Work required |
How do the lines below between the ones holding "Deze update bevat" and "dit advies hoort.**", inclusive, read? Give them again exactly, with no other lines.

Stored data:
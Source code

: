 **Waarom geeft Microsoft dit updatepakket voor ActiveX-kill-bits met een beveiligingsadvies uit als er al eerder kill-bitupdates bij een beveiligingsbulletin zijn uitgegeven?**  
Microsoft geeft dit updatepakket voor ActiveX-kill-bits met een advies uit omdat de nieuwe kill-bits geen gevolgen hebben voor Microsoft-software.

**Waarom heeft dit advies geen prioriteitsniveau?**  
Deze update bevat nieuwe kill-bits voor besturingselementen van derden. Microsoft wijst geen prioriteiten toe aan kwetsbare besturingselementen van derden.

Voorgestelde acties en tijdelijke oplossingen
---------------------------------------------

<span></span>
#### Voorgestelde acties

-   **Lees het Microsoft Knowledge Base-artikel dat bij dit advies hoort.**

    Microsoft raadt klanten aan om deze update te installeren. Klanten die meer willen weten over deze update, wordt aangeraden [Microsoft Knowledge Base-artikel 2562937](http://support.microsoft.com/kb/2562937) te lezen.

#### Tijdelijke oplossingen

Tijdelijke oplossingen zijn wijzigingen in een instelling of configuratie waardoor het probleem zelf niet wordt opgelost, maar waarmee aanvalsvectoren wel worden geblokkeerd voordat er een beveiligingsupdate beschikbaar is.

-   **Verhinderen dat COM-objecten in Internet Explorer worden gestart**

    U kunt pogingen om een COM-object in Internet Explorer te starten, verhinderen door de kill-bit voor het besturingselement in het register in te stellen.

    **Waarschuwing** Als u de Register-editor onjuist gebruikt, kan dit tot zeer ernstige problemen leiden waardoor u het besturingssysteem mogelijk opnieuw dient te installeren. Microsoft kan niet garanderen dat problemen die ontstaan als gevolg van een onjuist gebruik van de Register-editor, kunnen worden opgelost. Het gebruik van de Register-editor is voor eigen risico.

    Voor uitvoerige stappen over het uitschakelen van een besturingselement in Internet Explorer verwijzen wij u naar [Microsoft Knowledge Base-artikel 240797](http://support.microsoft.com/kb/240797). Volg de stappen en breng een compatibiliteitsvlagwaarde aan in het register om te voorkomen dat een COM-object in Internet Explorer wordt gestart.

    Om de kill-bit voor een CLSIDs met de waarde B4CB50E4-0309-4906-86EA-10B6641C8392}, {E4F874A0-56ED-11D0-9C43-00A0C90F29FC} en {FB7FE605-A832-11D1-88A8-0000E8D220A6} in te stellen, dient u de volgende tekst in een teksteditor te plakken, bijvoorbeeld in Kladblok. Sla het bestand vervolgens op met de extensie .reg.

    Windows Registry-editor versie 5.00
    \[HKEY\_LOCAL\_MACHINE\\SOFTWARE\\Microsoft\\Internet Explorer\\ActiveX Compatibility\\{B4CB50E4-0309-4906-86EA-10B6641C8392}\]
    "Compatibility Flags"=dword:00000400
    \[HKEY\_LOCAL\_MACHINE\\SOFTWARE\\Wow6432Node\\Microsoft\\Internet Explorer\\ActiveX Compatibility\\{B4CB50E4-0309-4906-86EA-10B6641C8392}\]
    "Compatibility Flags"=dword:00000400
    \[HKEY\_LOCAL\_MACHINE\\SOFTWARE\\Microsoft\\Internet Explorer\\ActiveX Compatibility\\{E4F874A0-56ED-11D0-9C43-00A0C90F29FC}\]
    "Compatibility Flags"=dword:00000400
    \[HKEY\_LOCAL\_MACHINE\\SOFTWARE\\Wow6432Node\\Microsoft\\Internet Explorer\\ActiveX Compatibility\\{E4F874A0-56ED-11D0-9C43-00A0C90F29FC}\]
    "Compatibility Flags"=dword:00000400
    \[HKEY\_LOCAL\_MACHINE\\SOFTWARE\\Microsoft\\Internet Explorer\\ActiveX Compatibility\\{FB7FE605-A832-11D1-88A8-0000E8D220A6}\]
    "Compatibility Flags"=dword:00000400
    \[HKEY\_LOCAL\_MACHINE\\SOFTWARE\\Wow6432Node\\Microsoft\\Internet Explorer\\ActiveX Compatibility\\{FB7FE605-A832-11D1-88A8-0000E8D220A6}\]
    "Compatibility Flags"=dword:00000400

Exercise answer |
Deze update bevat nieuwe kill-bits voor besturingselementen van derden. Microsoft wijst geen prioriteiten toe aan kwetsbare besturingselementen van derden.

Voorgestelde acties en tijdelijke oplossingen
---------------------------------------------

<span></span>
#### Voorgestelde acties

-   **Lees het Microsoft Knowledge Base-artikel dat bij dit advies hoort.**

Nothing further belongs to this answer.